Um grande abraço a todos os presentes, familiares e amigos, com um, muito particular, a minha querida esposa Isolina, grande companheira e outro ao nosso querido filho Raúl, aqui presente, nossa Obra maior de Vida.
Senhor Presidente, queridos amigos e amigas,
Nasci, em Argivai, meu chão de matriz telúrica, e a ele regressei com Isolina e Raúl, ainda bebé.
Desse regresso nasceu o poema “Para Argivai vou”:
Para Argivai vou, eu sou de lá. / Com casca, carvalho, eucalipto / e pinheiro me confundo.
E com mosto e com lama / ungi a minha alma, que é deste mundo!
Regresso ao Tempo, / em que fui marcado / pela subtileza do silêncio
Regresso ao Tempo, 7 em que as chaminés da minha Aldeia / deitavam fumo ao entardecer
Regresso ao Tempo, / e pasmo neste silêncio, agora a sós, / com o filho do homem e da mulher.
Poema este, que inicia o meu 2º livro de poemas “ Na raiz do Tempo”
Enquanto Argivai em mim se mantiver (significa “memória viva”), perceberei, nem que seja por essa espécie de manta de retalhos cerzida pelas continuidades e descontinuades da existência, que o meu corpo retém a criança, até na forma, digamos em estado adiantado de juventude, que me tem permitido dormir no mesmo berço desde sempre. É visível, embora não seja compreendido, o esforço que fiz para não ser deslocalizado para aquelas camas enormes que para mim constituíam palácios de Versalhes e, às vezes, aparências de ginásio.
O meu redor eram pessoas que eu via como arranha-céus. Pareciam Nova Iorque enquanto me sentia um grama, e me vingava sabendo-me uma relva maior que as outras. Só as minhas irmãs leiteiras, as vacas da pequena casa agrícola, me devolviam a equidade. Podia beijá-las sem ir buscar o escadote. Amava-as muito e ouvia-lhes, com deleite, o som fundo do seu violoncelo.

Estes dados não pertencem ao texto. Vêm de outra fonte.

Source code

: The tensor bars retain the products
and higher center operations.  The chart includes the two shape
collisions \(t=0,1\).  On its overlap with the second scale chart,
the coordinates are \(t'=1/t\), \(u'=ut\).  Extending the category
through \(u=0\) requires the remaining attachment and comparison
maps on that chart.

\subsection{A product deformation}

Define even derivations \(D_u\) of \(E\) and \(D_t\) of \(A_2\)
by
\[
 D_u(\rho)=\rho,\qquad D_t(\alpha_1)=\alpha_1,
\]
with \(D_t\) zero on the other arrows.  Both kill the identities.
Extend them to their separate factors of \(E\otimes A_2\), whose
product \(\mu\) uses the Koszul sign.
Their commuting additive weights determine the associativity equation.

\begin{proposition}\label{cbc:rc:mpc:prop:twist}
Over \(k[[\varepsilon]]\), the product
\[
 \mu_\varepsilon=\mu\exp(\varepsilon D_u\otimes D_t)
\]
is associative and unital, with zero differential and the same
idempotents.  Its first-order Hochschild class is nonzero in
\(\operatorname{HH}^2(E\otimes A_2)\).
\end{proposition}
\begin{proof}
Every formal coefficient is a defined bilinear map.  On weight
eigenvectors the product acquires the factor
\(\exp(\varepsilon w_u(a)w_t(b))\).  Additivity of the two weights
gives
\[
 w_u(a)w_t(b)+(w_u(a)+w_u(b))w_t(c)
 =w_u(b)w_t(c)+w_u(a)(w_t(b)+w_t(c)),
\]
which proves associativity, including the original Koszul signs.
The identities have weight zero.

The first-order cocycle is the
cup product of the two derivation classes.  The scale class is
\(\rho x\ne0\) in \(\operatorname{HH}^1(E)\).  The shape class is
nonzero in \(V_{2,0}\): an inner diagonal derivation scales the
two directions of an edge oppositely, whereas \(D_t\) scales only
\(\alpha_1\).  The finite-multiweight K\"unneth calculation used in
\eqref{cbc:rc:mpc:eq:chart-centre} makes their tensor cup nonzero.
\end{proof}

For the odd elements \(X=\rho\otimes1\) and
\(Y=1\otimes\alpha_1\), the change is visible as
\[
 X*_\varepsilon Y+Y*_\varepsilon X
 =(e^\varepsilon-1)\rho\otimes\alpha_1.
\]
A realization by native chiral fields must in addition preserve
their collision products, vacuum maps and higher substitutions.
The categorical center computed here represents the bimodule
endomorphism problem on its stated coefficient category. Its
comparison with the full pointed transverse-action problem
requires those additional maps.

No berço tinha muitas agitações e não demorou muito a acontecer, por uma pequena alteração de consoante, a fusão entre berço e ‘berso’. Rapazinho meio púbere meio úbere, fui tomado por um assombro na montra da livraria do Sr. Marcelo, a Minerva, na rua da Junqueira. Não rastreei nada. Vivi uma epifania. O livro Só de António Nobre eclipsou tudo o que pudesse existir à sua volta. Do autor sabia um poema de cor, de coração.
Fundamentado nas experiências do mercado cinzento das necessidades, arranjei batatas e milho cuja venda me garantisse a compra do livro. Não recordo a quantia, mas foi um custo casto. Levei o livro para casa. Tratei-o com voracidade e ternura, inalei o seu cheiro e tateei-o como o mais belo corpo que alguma vez levara para o berço. O Só tinha deixado de estar sozinho.

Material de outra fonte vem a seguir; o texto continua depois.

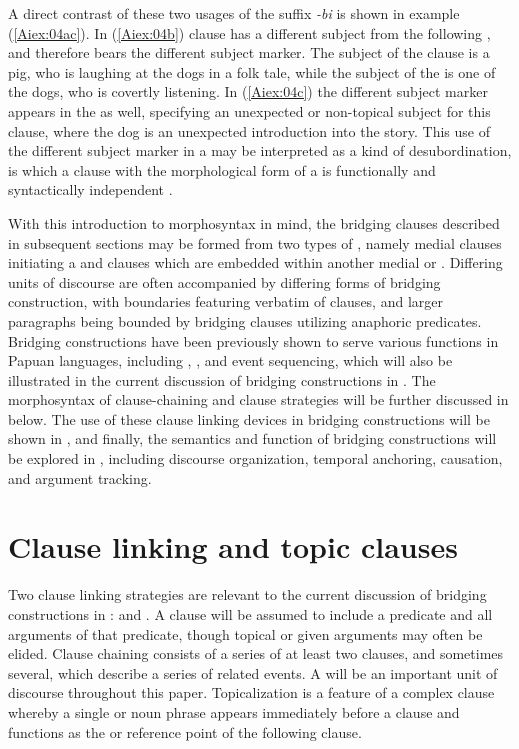 \documentclass[output=paper]{LSP/langsci}
\begin{document}
A direct contrast of these two usages of the suffix \textit{-bi} is shown in example (\ref{Aiex:04ac}). In (\ref{Aiex:04b})  clause has a different subject from the following , and therefore bears the different subject marker. The subject of the  clause is a pig, who is laughing at the dogs in a folk tale, while the subject of the  is one of the dogs, who is covertly listening. In (\ref{Aiex:04c}) the different subject marker appears in the  as well, specifying an unexpected or non-topical subject for this clause, where the dog is an unexpected introduction into the story. This use of the different subject marker in a  may be interpreted as a kind of desubordination, is which a clause with the morphological form of a  is functionally and syntactically independent \citep{evans07}.

With this introduction to  morphosyntax in mind, the bridging clauses described in
subsequent sections may be formed from two types of , namely medial clauses
initiating a  and  clauses which are embedded within another medial or .
Differing units of discourse are often accompanied by differing forms of bridging construction, with
 boundaries featuring verbatim  of clauses, and larger paragraphs being bounded
by bridging clauses utilizing anaphoric predicates. Bridging constructions have been previously shown to
serve various functions in Papuan languages, including , , and
event sequencing, which will also be illustrated in the current discussion of bridging constructions in
. The morphosyntax of clause-chaining and clause  strategies will be further
discussed in  below. The use of these clause linking devices in bridging constructions will be shown in
, and finally, the semantics and function of bridging constructions will be explored in , including
discourse organization, temporal anchoring, causation, and argument tracking.

\section{Clause linking and topic clauses} 
\label{Ailinkingtopic}
Two clause linking strategies are relevant to the current discussion of bridging constructions in
:  and . A clause will be assumed to include a predicate and all
arguments of that predicate, though topical or given arguments may often be elided. Clause chaining
consists of a series of at least two clauses, and sometimes several, which describe a series of related
events. A  will be an important unit of  discourse throughout this paper. Topicalization
is a feature of a complex clause whereby a single  or noun phrase appears immediately
before a clause and functions as the  or reference point of the following clause.
\end{document}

Este evento mediúnico foi a solda de uma instância identitária que Nobre tinha inscrito na minha moleirinha antes que esta se fechasse: “ Oh! as lanchas dos poveiros / a saírem a barra entre ondas de gaivotas ". Sentia-me aquilo, vivia essa Lusitânia toda. O poeta António Nobre, tinha-se tornado uma segunda mãe, tinha parido um poveiro. Todo o poema, extenso e intenso, rapidamente se tornou o metrónomo que regulava as minhas batidas cardíacas.
Muitas vezes imaginava-nos, a mim e ao Nobre, no cimo do farol da ponta do cais ou no da Igreja da Lapa, a ver a largada daqueles berços em forma de barcos a motor de braços:
“Senhora Nagonia! / Olha acolá! Que linda vai com seu erro de ortografia”.
E eu também ia, também largava. E, como os pássaros, não olhava para trás, só queria sair da Barra onde se espelhava tanto luto, tanto “Adeus! Adeus!” que as bocas das pescadeiras vocalizavam com temor ao presságio. Via-me como um navegador etéreo, por cima das lanchas, entre mar e céu, sem outro destino que não fosse o dos habitantes da lancha na faina do lanche.
Levei a lancha, como minha permanente vela acesa que nenhuma tempestade conseguiria derrocar. Primeiro para Coimbra, como guitarra interior e exterior da dor de nós, da nós-talgia.
Depois para todos os lugares, de Lisboa ao Rio de Janeiro, de Compostela ao mais remoto povoado, sentindo-me sempre o corifeu das pescadeiras, como uma sonora gaivota que voa. E, com ela, todo um Povo!
É difícil finalizar este agradecimento, só me resta começar de novo, e a este título, nada melhor do que dizer, a entre nós designada “Ladaínha das Lanchas” na companhia das vozes da Capela Marta, e dos restantes músicos, sob a direcção do nosso querido Maestro Tiago Pereira.
Muito obrigado.
Viva a Póvoa de Varzim!
Aurelino Costa, 16 de Junho de 2022.